Re: Sports Center--interrupted by a hockey game.

This is not entirely accurate. Yes ESPN is all about self-promotion. That in and of itself is OK. Nothing wrong with finding reasons to drive folks back to your product. But when you watch a baseball game on ESPN (or a college football game, NFL game, college or pro basketball, anything else) they cater to your sport. Between halves of football games, they talk football, they show highlites, they talk ENDLESSLY about the draft. They may do a quick blurb about the upcoming SportCenter following a game with a snippet or two of what else they are covering, but the primary focus is on the sport you are watching. With the Frozen Four or the regionals ESPNU covered, it is not. Between periods was simply a 15 minute mini- SportsCenter talking about anything besides college hockey.

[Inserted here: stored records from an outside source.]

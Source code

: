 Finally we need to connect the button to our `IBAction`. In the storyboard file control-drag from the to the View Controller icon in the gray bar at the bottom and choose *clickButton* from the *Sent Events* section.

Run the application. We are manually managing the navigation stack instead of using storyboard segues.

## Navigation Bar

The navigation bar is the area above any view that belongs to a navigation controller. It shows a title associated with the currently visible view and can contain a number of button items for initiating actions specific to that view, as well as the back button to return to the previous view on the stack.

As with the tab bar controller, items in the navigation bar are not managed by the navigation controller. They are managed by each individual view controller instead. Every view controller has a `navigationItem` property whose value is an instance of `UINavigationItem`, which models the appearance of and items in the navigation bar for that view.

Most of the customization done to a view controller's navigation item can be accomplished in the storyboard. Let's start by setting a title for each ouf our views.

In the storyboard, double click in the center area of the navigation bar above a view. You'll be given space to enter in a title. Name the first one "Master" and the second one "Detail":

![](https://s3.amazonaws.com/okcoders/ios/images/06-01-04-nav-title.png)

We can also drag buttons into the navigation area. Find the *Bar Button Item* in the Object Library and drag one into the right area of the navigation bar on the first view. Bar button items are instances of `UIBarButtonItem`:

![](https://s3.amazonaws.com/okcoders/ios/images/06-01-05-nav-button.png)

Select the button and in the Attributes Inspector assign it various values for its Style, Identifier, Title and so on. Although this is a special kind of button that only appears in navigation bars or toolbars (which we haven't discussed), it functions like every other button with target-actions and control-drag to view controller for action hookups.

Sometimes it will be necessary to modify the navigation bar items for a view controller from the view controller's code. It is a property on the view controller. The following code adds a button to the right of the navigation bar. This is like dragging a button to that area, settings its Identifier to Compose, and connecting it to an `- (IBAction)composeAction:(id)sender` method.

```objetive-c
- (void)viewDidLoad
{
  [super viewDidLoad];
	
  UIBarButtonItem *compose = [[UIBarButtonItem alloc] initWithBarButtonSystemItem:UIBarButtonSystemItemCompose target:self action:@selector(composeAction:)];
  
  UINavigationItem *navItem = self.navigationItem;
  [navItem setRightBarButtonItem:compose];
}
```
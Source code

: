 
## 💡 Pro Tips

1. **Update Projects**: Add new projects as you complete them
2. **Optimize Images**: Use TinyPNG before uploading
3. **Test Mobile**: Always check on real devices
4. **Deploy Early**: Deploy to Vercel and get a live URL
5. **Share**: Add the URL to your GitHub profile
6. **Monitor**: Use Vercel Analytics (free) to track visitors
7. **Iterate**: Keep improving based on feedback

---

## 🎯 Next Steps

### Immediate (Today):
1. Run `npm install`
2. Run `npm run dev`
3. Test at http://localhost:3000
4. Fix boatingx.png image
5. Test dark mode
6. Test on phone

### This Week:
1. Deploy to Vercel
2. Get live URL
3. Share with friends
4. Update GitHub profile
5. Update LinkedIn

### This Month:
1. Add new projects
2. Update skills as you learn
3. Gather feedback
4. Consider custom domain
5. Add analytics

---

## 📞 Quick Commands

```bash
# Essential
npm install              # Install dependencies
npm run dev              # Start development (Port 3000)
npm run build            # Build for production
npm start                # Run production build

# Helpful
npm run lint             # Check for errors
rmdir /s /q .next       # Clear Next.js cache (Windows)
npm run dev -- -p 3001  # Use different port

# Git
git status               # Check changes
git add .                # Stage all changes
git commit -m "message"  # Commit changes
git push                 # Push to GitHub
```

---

It's never going to change, unfortunately. The only way it could is if the NCAA mandates certain commitments to the broadcasts. As long as the checks clear, that isn't going to happen.

That or a lone crazed fan slips into the ESPN production trailer, bars the door with a hockey stick, and holds a sharpen hockey skate to somebody's throat for them back in Bristol to keep talking about the Frozen Four. ;)
 
Re: Sports Center--interrupted by a hockey game.

Yep. Heck, even Olympic/NHL hockey fans fall in the same group. Look at this past Olympics. MSNBC's ratings were through the roof, relatively.
The Olympics coverage outdrew any NHL broadcast in history including the Stanley Cup, we can conclude that more than just NHL fans were watching the Olympics telecasts. I suspect that a majority of the viewers in the US and Canada haven't been to an NHL game in the past 20 years or so.